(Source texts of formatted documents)
_ _ _ _ _

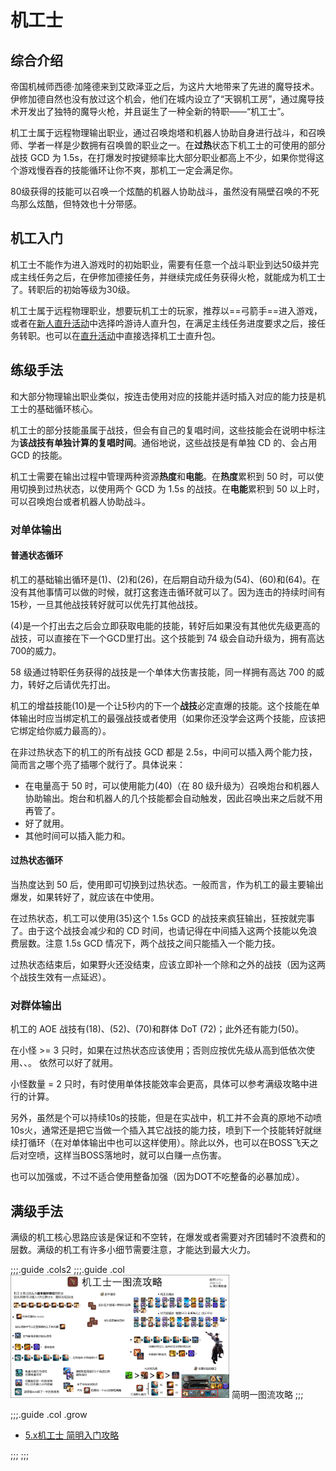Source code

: # 机工士
<FloatTOC />

## 综合介绍

帝国机械师西德·加隆德来到艾欧泽亚之后，为这片大地带来了先进的魔导技术。伊修加德自然也没有放过这个机会，他们在城内设立了“天钢机工房”，通过魔导技术开发出了独特的魔导火枪，并且诞生了一种全新的特职——“机工士”。

机工士属于远程物理输出职业，通过召唤炮塔<Action name="车式浮空炮塔" />和机器人<Action name="后式自走人偶" />协助自身进行战斗，和召唤师、学者一样是少数拥有召唤兽的职业之一。在**过热**状态下机工士的可使用的部分战技 GCD 为 1.5s，在打爆发时按键频率比大部分职业都高上不少，如果你觉得这个游戏慢吞吞的技能循环让你不爽，那机工一定会满足你。

80级获得的技能<Action name="后式自走人偶" />可以召唤一个炫酷的机器人协助战斗，虽然没有隔壁召唤的不死鸟那么炫酷，但特效也十分带感。

## 机工入门

机工士不能作为进入游戏时的初始职业，需要有任意一个战斗职业到达50级并完成主线任务<quest type="main" name="希望的灯火" />之后，在伊修加德接任务<quest type="plus" name="如何成为机工士" />，并继续完成任务<quest type="plus" name="工房救星" />获得火枪，就能成为机工士了。转职后的初始等级为30级。

机工士属于远程物理职业，想要玩机工士的玩家，推荐以==弓箭手==进入游戏，或者在[新人直升活动](/before/pay.htm#萌新招待领多重福利)中选择吟游诗人直升包，在满足主线任务进度要求之后，接任务<quest type="plus" name="工房救星" />转职。也可以在[直升活动](/before/pay.htm#萌新招待领多重福利)中直接选择机工士直升包。

## 练级手法

和大部分物理输出职业类似，按连击使用对应的技能并适时插入对应的能力技是机工士的基础循环核心。

机工士的部分技能虽属于战技，但会有自己的复唱时间，这些技能会在说明中标注为**该战技有单独计算的复唱时间**。通俗地说，这些战技是有单独 CD 的、会占用 GCD 的技能。

机工士需要在输出过程中管理两种资源**热度**和**电能**。在**热度**累积到 50 时，可以使用<Action name="超荷" />切换到过热状态，以使用两个 GCD 为 1.5s 的战技。在**电能**累积到 50 以上时，可以召唤炮台或者机器人协助战斗。

### 对单体输出

#### 普通状态循环

机工的基础输出循环是<Action name="分裂弹" />(1)、<Action name="独头弹" />(2)和<Action name="狙击弹" />(26)，在后期自动升级为<Action name="热分裂弹" />(54)、<Action name="热独头弹" />(60)和<Action name="热狙击弹" />(64)。在没有其他事情可以做的时候，就打这套连击循环就可以了。因为连击的持续时间有15秒，一旦其他战技转好就可以优先打其他战技。

<Action name="热弹" />(4)是一个打出去之后会立即获取电能的技能，转好后如果没有其他优先级更高的战技，可以直接在下一个GCD里打出。这个技能到 74 级会自动升级为<Action name="空气锚" />，拥有高达700的威力。

58 级通过特职任务获得的战技<Action name="钻头" />是一个单体大伤害技能，同<Action name="空气锚" />一样拥有高达 700 的威力，转好之后请优先打出。

机工的增益技能<Action name="整备" />(10)是一个让5秒内的下一个**战技**必定直爆的技能。这个技能在单体输出时应当绑定机工的最强战技<Action name="钻头" />或者<Action name="空气锚" />使用（如果你还没学会这两个技能，应该把它绑定给你威力最高的<Action name="狙击弹" />）。

在非过热状态下的机工的所有战技 GCD 都是 2.5s，中间可以插入两个能力技，简而言之哪个亮了插哪个就行了。具体说来：

* 在电量高于 50 时，可以使用能力<Action name="车式浮空炮塔" />(40)（在 80 级升级为<Action name="后式自走人偶" />）召唤炮台和机器人协助输出。炮台和机器人的几个技能都会自动触发，因此召唤出来之后就不用再管了。
* <Action name="枪管加热" /> 好了就用。
* 其他时间可以插入能力<Action name="虹吸弹" />和<Action name="弹射" />。

#### 过热状态循环

当热度达到 50 后，使用<Action name="超荷" />即可切换到过热状态。一般而言，<Action name="野火" />作为机工的最主要输出爆发，如果<Action name="野火" />转好了，就应该在<Action name="野火" />中使用<Action name="超荷" />。

在过热状态，机工可以使用<Action name="热冲击" />(35)这个 1.5s GCD 的战技来疯狂输出，狂按就完事了。由于这个战技会减少<Action name="虹吸弹" />和<Action name="弹射" />的 CD 时间，也请记得在中间插入这两个技能以免浪费层数。注意 1.5s GCD 情况下，两个战技之间只能插入一个能力技。

过热状态结束后，如果野火还没结束，应该立即补一个除<Action name="钻头" />和<Action name="空气锚" />之外的战技（因为这两个战技生效有一点延迟）。

### 对群体输出

机工的 AOE 战技有<Action name="散射" />(18)、<Action name="自动弩" />(52)、<Action name="火焰喷射器" />(70)和群体 DoT <Action name="毒菌冲击" />(72)；此外还有能力<Action name="弹射" />(50)。

在小怪 >= 3 只时，如果在过热状态应该使用<Action name="自动弩" />；否则应按优先级从高到低依次使用<Action name="毒菌冲击" />、<Action name="火焰喷射器" />、<Action name="散射" />。<Action name="枪管加热" /> 依然可以好了就用。

小怪数量 = 2 只时，有时使用单体技能效率会更高，具体可以参考满级攻略中进行的计算。

另外，<Action name="火焰喷射器" />虽然是个可以持续10s的技能，但是在实战中，机工并不会真的原地不动喷10s火，通常还是把它当做一个插入其它战技的能力技，喷到下一个技能转好就继续打循环（在对单体输出中也可以这样使用）。除此以外，也可以在BOSS飞天之后对空喷，这样当BOSS落地时，就可以白赚一点伤害。

<Action name="整备" />也可以加强<Action name="散射" />或<Action name="自动弩" />，不过<Action name="毒菌冲击" />不适合使用整备加强（因为DOT不吃整备的必暴加成）。

## 满级手法

满级的机工核心思路应该是保证<Action name="钻头" />和<Action name="空气锚" />不空转，在爆发或者需要对齐团辅时不浪费<Action name="虹吸弹" />和<Action name="弹射" />的层数。满级的机工有许多小细节需要注意，才能达到最大火力。

;;;.guide .cols2
;;;.guide .col
<img src="./machinist.assets/flow.png" width="350px" />
简明一图流攻略
;;;

;;;.guide .col .grow

* [5.x机工士 简明入门攻略](https://bbs.nga.cn/read.php?tid=17795742)

;;;
;;;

_ _ _ _ _

• What you will do
You need to restate all of the entries above exactly and leave the pictures behind.

• Output
Source code

: # 机工士
<FloatTOC />

## 综合介绍

帝国机械师西德·加隆德来到艾欧泽亚之后，为这片大地带来了先进的魔导技术。伊修加德自然也没有放过这个机会，他们在城内设立了“天钢机工房”，通过魔导技术开发出了独特的魔导火枪，并且诞生了一种全新的特职——“机工士”。

机工士属于远程物理输出职业，通过召唤炮塔<Action name="车式浮空炮塔" />和机器人<Action name="后式自走人偶" />协助自身进行战斗，和召唤师、学者一样是少数拥有召唤兽的职业之一。在**过热**状态下机工士的可使用的部分战技 GCD 为 1.5s，在打爆发时按键频率比大部分职业都高上不少，如果你觉得这个游戏慢吞吞的技能循环让你不爽，那机工一定会满足你。

80级获得的技能<Action name="后式自走人偶" />可以召唤一个炫酷的机器人协助战斗，虽然没有隔壁召唤的不死鸟那么炫酷，但特效也十分带感。

## 机工入门

机工士不能作为进入游戏时的初始职业，需要有任意一个战斗职业到达50级并完成主线任务<quest type="main" name="希望的灯火" />之后，在伊修加德接任务<quest type="plus" name="如何成为机工士" />，并继续完成任务<quest type="plus" name="工房救星" />获得火枪，就能成为机工士了。转职后的初始等级为30级。

机工士属于远程物理职业，想要玩机工士的玩家，推荐以==弓箭手==进入游戏，或者在[新人直升活动](/before/pay.htm#萌新招待领多重福利)中选择吟游诗人直升包，在满足主线任务进度要求之后，接任务<quest type="plus" name="工房救星" />转职。也可以在[直升活动](/before/pay.htm#萌新招待领多重福利)中直接选择机工士直升包。

## 练级手法

和大部分物理输出职业类似，按连击使用对应的技能并适时插入对应的能力技是机工士的基础循环核心。

机工士的部分技能虽属于战技，但会有自己的复唱时间，这些技能会在说明中标注为**该战技有单独计算的复唱时间**。通俗地说，这些战技是有单独 CD 的、会占用 GCD 的技能。

机工士需要在输出过程中管理两种资源**热度**和**电能**。在**热度**累积到 50 时，可以使用<Action name="超荷" />切换到过热状态，以使用两个 GCD 为 1.5s 的战技。在**电能**累积到 50 以上时，可以召唤炮台或者机器人协助战斗。

### 对单体输出

#### 普通状态循环

机工的基础输出循环是<Action name="分裂弹" />(1)、<Action name="独头弹" />(2)和<Action name="狙击弹" />(26)，在后期自动升级为<Action name="热分裂弹" />(54)、<Action name="热独头弹" />(60)和<Action name="热狙击弹" />(64)。在没有其他事情可以做的时候，就打这套连击循环就可以了。因为连击的持续时间有15秒，一旦其他战技转好就可以优先打其他战技。

<Action name="热弹" />(4)是一个打出去之后会立即获取电能的技能，转好后如果没有其他优先级更高的战技，可以直接在下一个GCD里打出。这个技能到 74 级会自动升级为<Action name="空气锚" />，拥有高达700的威力。

58 级通过特职任务获得的战技<Action name="钻头" />是一个单体大伤害技能，同<Action name="空气锚" />一样拥有高达 700 的威力，转好之后请优先打出。

机工的增益技能<Action name="整备" />(10)是一个让5秒内的下一个**战技**必定直爆的技能。这个技能在单体输出时应当绑定机工的最强战技<Action name="钻头" />或者<Action name="空气锚" />使用（如果你还没学会这两个技能，应该把它绑定给你威力最高的<Action name="狙击弹" />）。

在非过热状态下的机工的所有战技 GCD 都是 2.5s，中间可以插入两个能力技，简而言之哪个亮了插哪个就行了。具体说来：

* 在电量高于 50 时，可以使用能力<Action name="车式浮空炮塔" />(40)（在 80 级升级为<Action name="后式自走人偶" />）召唤炮台和机器人协助输出。炮台和机器人的几个技能都会自动触发，因此召唤出来之后就不用再管了。
* <Action name="枪管加热" /> 好了就用。
* 其他时间可以插入能力<Action name="虹吸弹" />和<Action name="弹射" />。

#### 过热状态循环

当热度达到 50 后，使用<Action name="超荷" />即可切换到过热状态。一般而言，<Action name="野火" />作为机工的最主要输出爆发，如果<Action name="野火" />转好了，就应该在<Action name="野火" />中使用<Action name="超荷" />。

在过热状态，机工可以使用<Action name="热冲击" />(35)这个 1.5s GCD 的战技来疯狂输出，狂按就完事了。由于这个战技会减少<Action name="虹吸弹" />和<Action name="弹射" />的 CD 时间，也请记得在中间插入这两个技能以免浪费层数。注意 1.5s GCD 情况下，两个战技之间只能插入一个能力技。

过热状态结束后，如果野火还没结束，应该立即补一个除<Action name="钻头" />和<Action name="空气锚" />之外的战技（因为这两个战技生效有一点延迟）。

### 对群体输出

机工的 AOE 战技有<Action name="散射" />(18)、<Action name="自动弩" />(52)、<Action name="火焰喷射器" />(70)和群体 DoT <Action name="毒菌冲击" />(72)；此外还有能力<Action name="弹射" />(50)。

在小怪 >= 3 只时，如果在过热状态应该使用<Action name="自动弩" />；否则应按优先级从高到低依次使用<Action name="毒菌冲击" />、<Action name="火焰喷射器" />、<Action name="散射" />。<Action name="枪管加热" /> 依然可以好了就用。

小怪数量 = 2 只时，有时使用单体技能效率会更高，具体可以参考满级攻略中进行的计算。

另外，<Action name="火焰喷射器" />虽然是个可以持续10s的技能，但是在实战中，机工并不会真的原地不动喷10s火，通常还是把它当做一个插入其它战技的能力技，喷到下一个技能转好就继续打循环（在对单体输出中也可以这样使用）。除此以外，也可以在BOSS飞天之后对空喷，这样当BOSS落地时，就可以白赚一点伤害。

<Action name="整备" />也可以加强<Action name="散射" />或<Action name="自动弩" />，不过<Action name="毒菌冲击" />不适合使用整备加强（因为DOT不吃整备的必暴加成）。

## 满级手法

满级的机工核心思路应该是保证<Action name="钻头" />和<Action name="空气锚" />不空转，在爆发或者需要对齐团辅时不浪费<Action name="虹吸弹" />和<Action name="弹射" />的层数。满级的机工有许多小细节需要注意，才能达到最大火力。

;;;.guide .cols2
;;;.guide .col
<img src="./machinist.assets/flow.png" width="350px" />
简明一图流攻略
;;;

;;;.guide .col .grow

* [5.x机工士 简明入门攻略](https://bbs.nga.cn/read.php?tid=17795742)

;;;
;;;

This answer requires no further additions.